### Records for the task
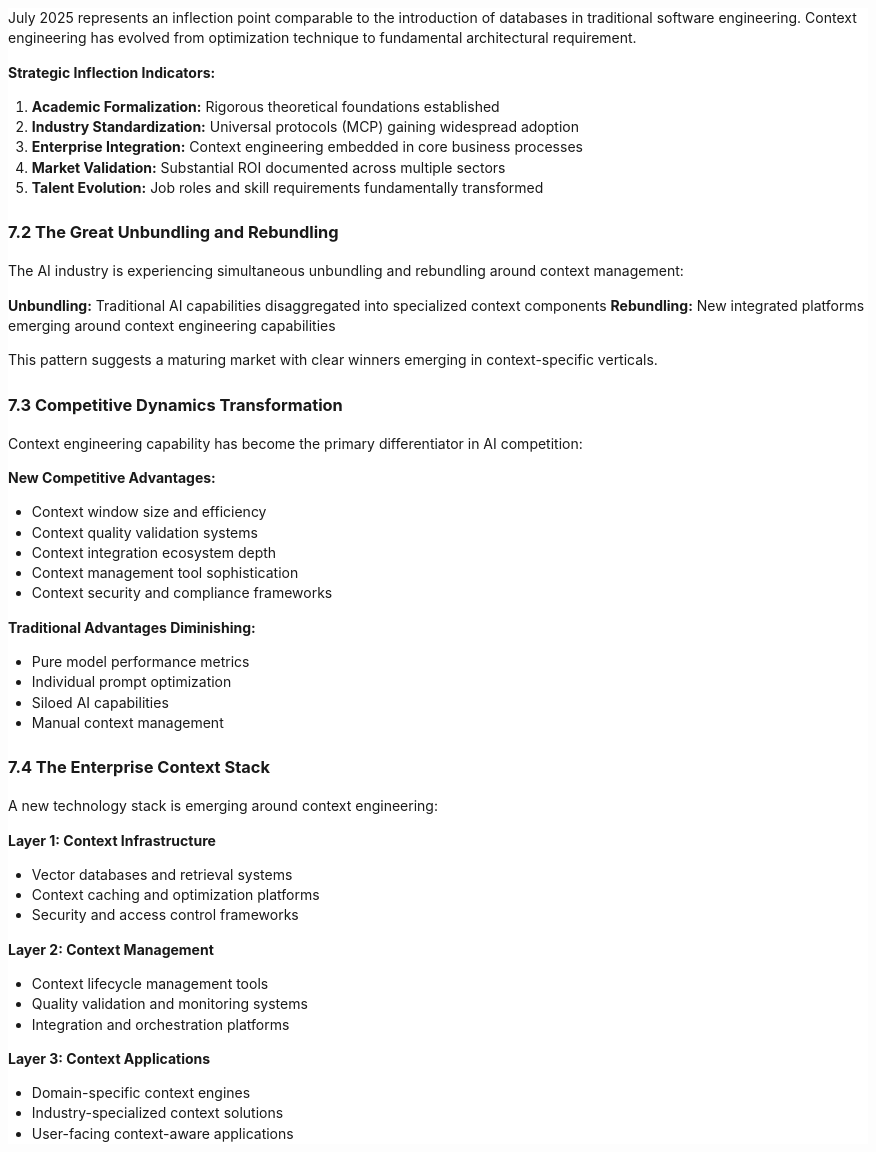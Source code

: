 July 2025 represents an inflection point comparable to the introduction of databases in traditional software engineering. Context engineering has evolved from optimization technique to fundamental architectural requirement.

**Strategic Inflection Indicators:**
1. **Academic Formalization:** Rigorous theoretical foundations established
2. **Industry Standardization:** Universal protocols (MCP) gaining widespread adoption
3. **Enterprise Integration:** Context engineering embedded in core business processes
4. **Market Validation:** Substantial ROI documented across multiple sectors
5. **Talent Evolution:** Job roles and skill requirements fundamentally transformed

### 7.2 The Great Unbundling and Rebundling

The AI industry is experiencing simultaneous unbundling and rebundling around context management:

**Unbundling:** Traditional AI capabilities disaggregated into specialized context components
**Rebundling:** New integrated platforms emerging around context engineering capabilities

This pattern suggests a maturing market with clear winners emerging in context-specific verticals.

### 7.3 Competitive Dynamics Transformation

Context engineering capability has become the primary differentiator in AI competition:

**New Competitive Advantages:**
- Context window size and efficiency
- Context quality validation systems
- Context integration ecosystem depth
- Context management tool sophistication
- Context security and compliance frameworks

**Traditional Advantages Diminishing:**
- Pure model performance metrics
- Individual prompt optimization
- Siloed AI capabilities
- Manual context management

### 7.4 The Enterprise Context Stack

A new technology stack is emerging around context engineering:

**Layer 1: Context Infrastructure**
- Vector databases and retrieval systems
- Context caching and optimization platforms
- Security and access control frameworks

**Layer 2: Context Management**
- Context lifecycle management tools
- Quality validation and monitoring systems
- Integration and orchestration platforms

**Layer 3: Context Applications**
- Domain-specific context engines
- Industry-specialized context solutions
- User-facing context-aware applications
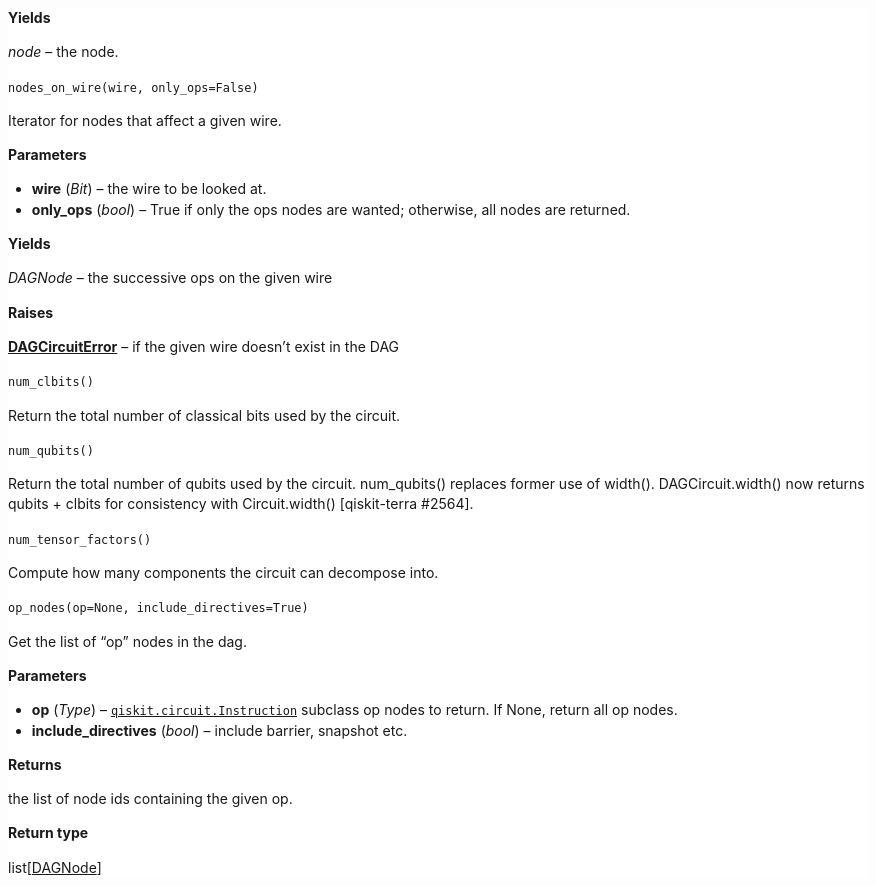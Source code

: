 **Yields**

*node* – the node.

<span id="undefined" />

`nodes_on_wire(wire, only_ops=False)`

Iterator for nodes that affect a given wire.

**Parameters**

*   **wire** (*Bit*) – the wire to be looked at.
*   **only\_ops** (*bool*) – True if only the ops nodes are wanted; otherwise, all nodes are returned.

**Yields**

*DAGNode* – the successive ops on the given wire

**Raises**

[**DAGCircuitError**](qiskit.dagcircuit.DAGCircuitError#qiskit.dagcircuit.DAGCircuitError "qiskit.dagcircuit.DAGCircuitError") – if the given wire doesn’t exist in the DAG

<span id="undefined" />

`num_clbits()`

Return the total number of classical bits used by the circuit.

<span id="undefined" />

`num_qubits()`

Return the total number of qubits used by the circuit. num\_qubits() replaces former use of width(). DAGCircuit.width() now returns qubits + clbits for consistency with Circuit.width() \[qiskit-terra #2564].

<span id="undefined" />

`num_tensor_factors()`

Compute how many components the circuit can decompose into.

<span id="undefined" />

`op_nodes(op=None, include_directives=True)`

Get the list of “op” nodes in the dag.

**Parameters**

*   **op** (*Type*) – [`qiskit.circuit.Instruction`](qiskit.circuit.Instruction#qiskit.circuit.Instruction "qiskit.circuit.Instruction") subclass op nodes to return. If None, return all op nodes.
*   **include\_directives** (*bool*) – include barrier, snapshot etc.

**Returns**

the list of node ids containing the given op.

**Return type**

list\[[DAGNode](qiskit.dagcircuit.DAGNode#qiskit.dagcircuit.DAGNode "qiskit.dagcircuit.DAGNode")]
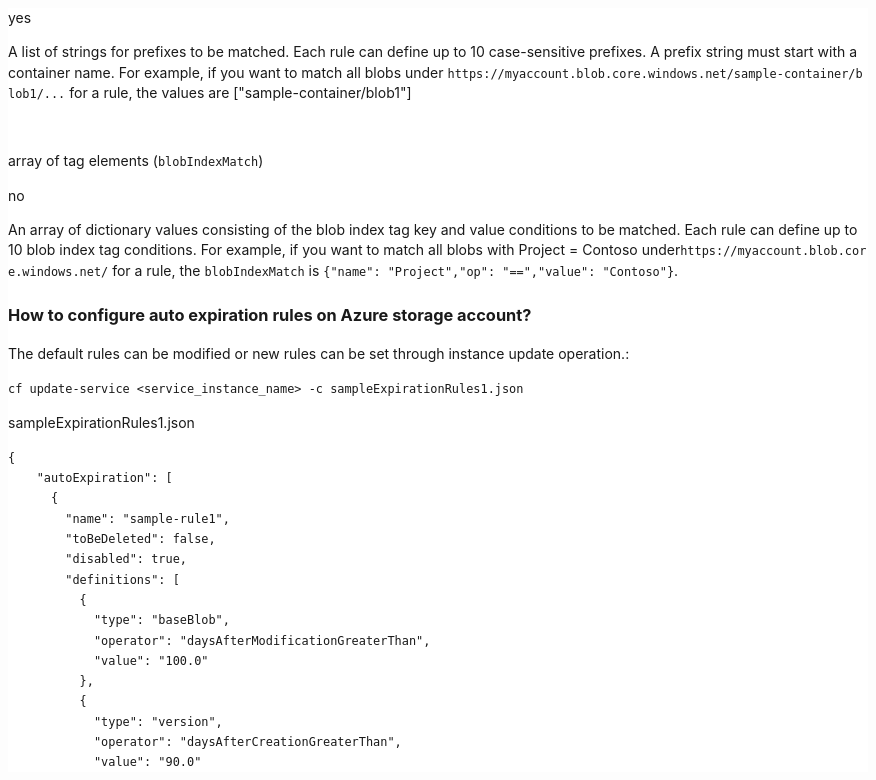 </td>
<td valign="top">

yes

</td>
<td valign="top">

A list of strings for prefixes to be matched. Each rule can define up to 10 case-sensitive prefixes. A prefix string must start with a container name. For example, if you want to match all blobs under `https://myaccount.blob.core.windows.net/sample-container/blob1/...` for a rule, the values are \["sample-container/blob1"\]

</td>
</tr>
<tr>
<td valign="top">

 

</td>
<td valign="top">

array of tag elements \(`blobIndexMatch`\)

</td>
<td valign="top">

no

</td>
<td valign="top">

An array of dictionary values consisting of the blob index tag key and value conditions to be matched. Each rule can define up to 10 blob index tag conditions. For example, if you want to match all blobs with Project = Contoso under`https://myaccount.blob.core.windows.net/` for a rule, the `blobIndexMatch` is `{"name": "Project","op": "==","value": "Contoso"}`.

</td>
</tr>
</table>



### How to configure auto expiration rules on Azure storage account?

The default rules can be modified or new rules can be set through instance update operation.:

```
cf update-service <service_instance_name> -c sampleExpirationRules1.json
```

sampleExpirationRules1.json

```
{
    "autoExpiration": [
      {
        "name": "sample-rule1",
        "toBeDeleted": false,
        "disabled": true,
        "definitions": [
          {
            "type": "baseBlob",
            "operator": "daysAfterModificationGreaterThan",
            "value": "100.0"
          },
          {
            "type": "version",
            "operator": "daysAfterCreationGreaterThan",
            "value": "90.0"
```
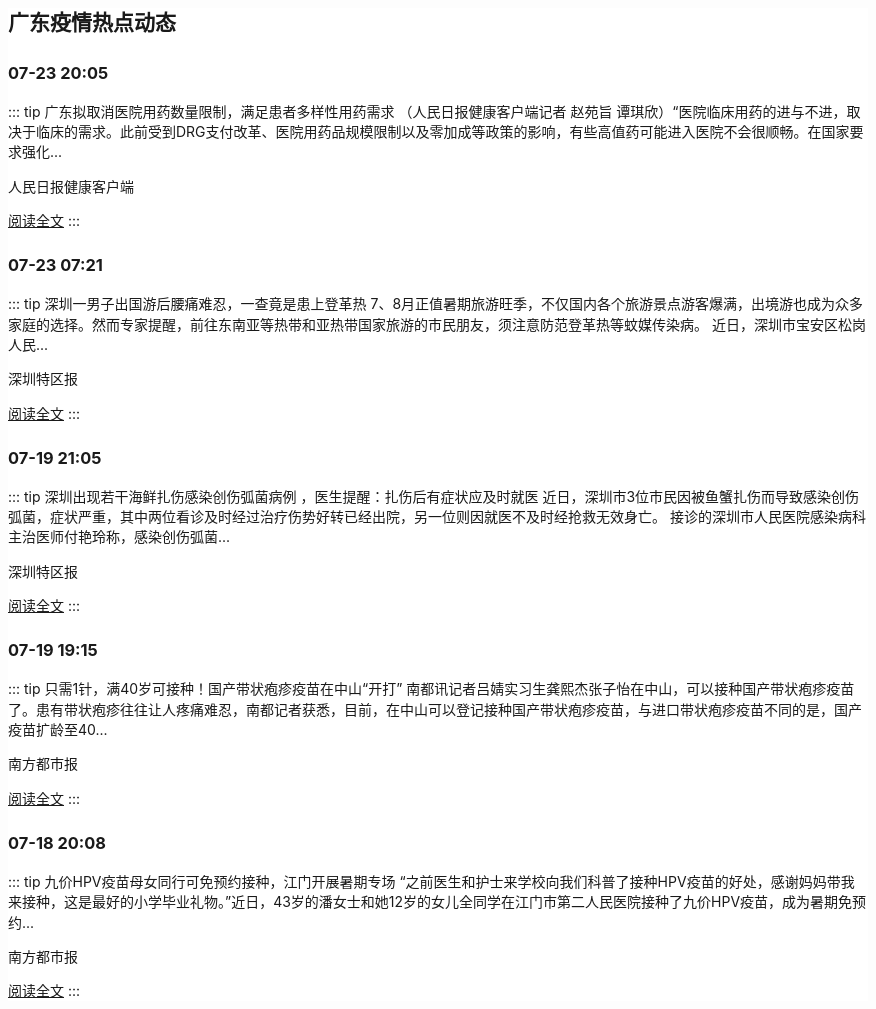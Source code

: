 
## 广东疫情热点动态

  
### 07-23 20:05
::: tip 广东拟取消医院用药数量限制，满足患者多样性用药需求
（人民日报健康客户端记者 赵苑旨 谭琪欣）“医院临床用药的进与不进，取决于临床的需求。此前受到DRG支付改革、医院用药品规模限制以及零加成等政策的影响，有些高值药可能进入医院不会很顺畅。在国家要求强化...

人民日报健康客户端

[阅读全文](https://view.inews.qq.com/a/20230723A061DU00?&chlid=mine_subscribe&uid=100188415180#)
:::

### 07-23 07:21
::: tip 深圳一男子出国游后腰痛难忍，一查竟是患上登革热
7、8月正值暑期旅游旺季，不仅国内各个旅游景点游客爆满，出境游也成为众多家庭的选择。然而专家提醒，前往东南亚等热带和亚热带国家旅游的市民朋友，须注意防范登革热等蚊媒传染病。
近日，深圳市宝安区松岗人民...

深圳特区报

[阅读全文](https://view.inews.qq.com/a/20230722A04SAV00?uid=100188415180&chlid=news_news_antip#)
:::

### 07-19 21:05
::: tip 深圳出现若干海鲜扎伤感染创伤弧菌病例 ，医生提醒：扎伤后有症状应及时就医
近日，深圳市3位市民因被鱼蟹扎伤而导致感染创伤弧菌，症状严重，其中两位看诊及时经过治疗伤势好转已经出院，另一位则因就医不及时经抢救无效身亡。
接诊的深圳市人民医院感染病科主治医师付艳玲称，感染创伤弧菌...

深圳特区报

[阅读全文](https://view.inews.qq.com/a/20230719A084IS00?uid=100188415180&chlid=news_news_antip#)
:::

### 07-19 19:15
::: tip 只需1针，满40岁可接种！国产带状疱疹疫苗在中山“开打”
南都讯记者吕婧实习生龚熙杰张子怡在中山，可以接种国产带状疱疹疫苗了。患有带状疱疹往往让人疼痛难忍，南都记者获悉，目前，在中山可以登记接种国产带状疱疹疫苗，与进口带状疱疹疫苗不同的是，国产疫苗扩龄至40...

南方都市报

[阅读全文](https://view.inews.qq.com/a/20230719A07WHT00?uid=100188415180&chlid=_qqnews_custom_search_pictext#)
:::

### 07-18 20:08
::: tip 九价HPV疫苗母女同行可免预约接种，江门开展暑期专场
“之前医生和护士来学校向我们科普了接种HPV疫苗的好处，感谢妈妈带我来接种，这是最好的小学毕业礼物。”近日，43岁的潘女士和她12岁的女儿全同学在江门市第二人民医院接种了九价HPV疫苗，成为暑期免预约...

南方都市报

[阅读全文](https://view.inews.qq.com/a/20230718A08HHZ00?uid=100188415180&chlid=_qqnews_custom_search_pictext#)
:::
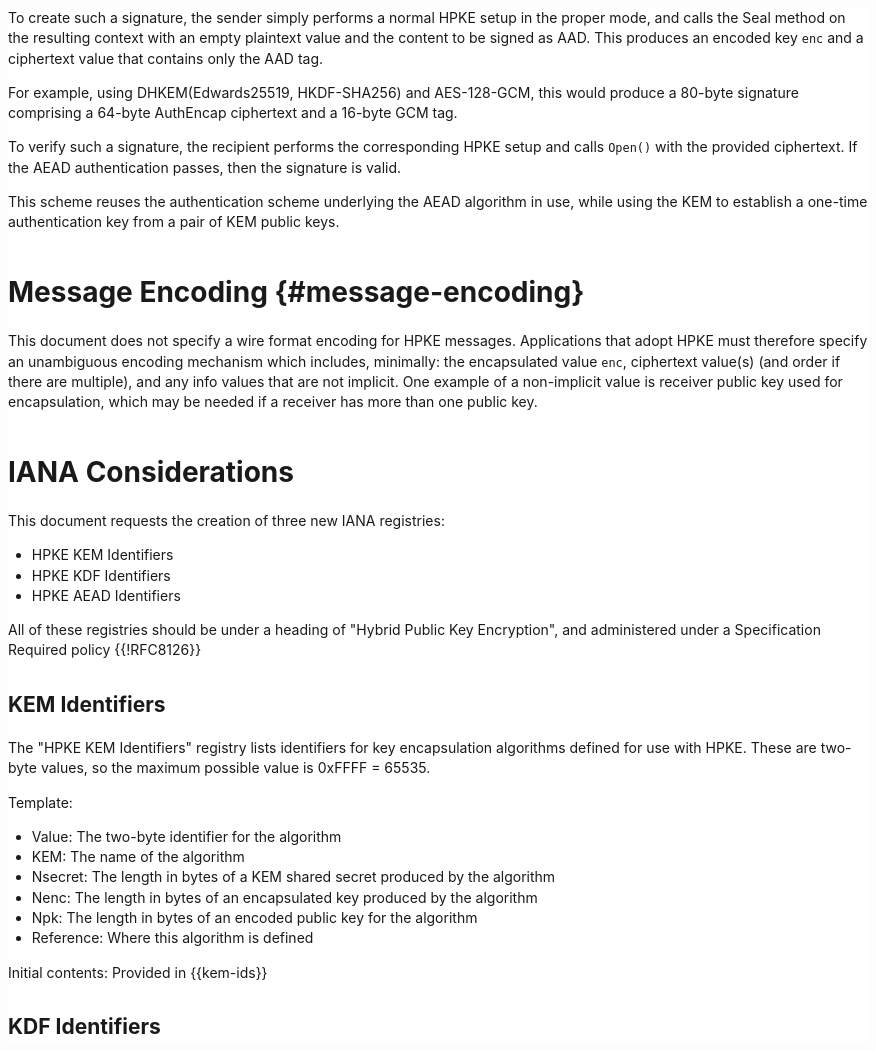 To create such a signature, the sender simply performs a normal HPKE setup in
the proper mode, and calls the Seal method on the resulting context with an
empty plaintext value and the content to be signed as AAD.  This produces an
encoded key `enc` and a ciphertext value that contains only the AAD tag.

For example, using DHKEM(Edwards25519, HKDF-SHA256) and AES-128-GCM, this would produce
a 80-byte signature comprising a 64-byte AuthEncap ciphertext and a 16-byte GCM tag.

To verify such a signature, the recipient performs the corresponding HPKE setup
and calls `Open()` with the provided ciphertext.  If the AEAD authentication passes,
then the signature is valid.

This scheme reuses the authentication scheme underlying the AEAD algorithm in
use, while using the KEM to establish a one-time authentication key from a pair
of KEM public keys.

# Message Encoding {#message-encoding}

This document does not specify a wire format encoding for HPKE messages. Applications
that adopt HPKE must therefore specify an unambiguous encoding mechanism which includes,
minimally: the encapsulated value `enc`, ciphertext value(s) (and order if there are
multiple), and any info values that are not implicit. One example of a non-implicit value
is receiver public key used for encapsulation, which may be needed if a receiver
has more than one public key.

# IANA Considerations

This document requests the creation of three new IANA registries:

* HPKE KEM Identifiers
* HPKE KDF Identifiers
* HPKE AEAD Identifiers

All of these registries should be under a heading of "Hybrid Public Key
Encryption", and administered under a Specification Required policy {{!RFC8126}}

## KEM Identifiers

The "HPKE KEM Identifiers" registry lists identifiers for key encapsulation
algorithms defined for use with HPKE.  These are two-byte values, so the
maximum possible value is 0xFFFF = 65535.

Template:

* Value: The two-byte identifier for the algorithm
* KEM: The name of the algorithm
* Nsecret: The length in bytes of a KEM shared secret produced by the algorithm
* Nenc: The length in bytes of an encapsulated key produced by the algorithm
* Npk: The length in bytes of an encoded public key for the algorithm
* Reference: Where this algorithm is defined

Initial contents: Provided in {{kem-ids}}

## KDF Identifiers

### Instructions to follow
Where a line in the data contains the string "inews", add it to your count, and give only the final number.

### The completed task
5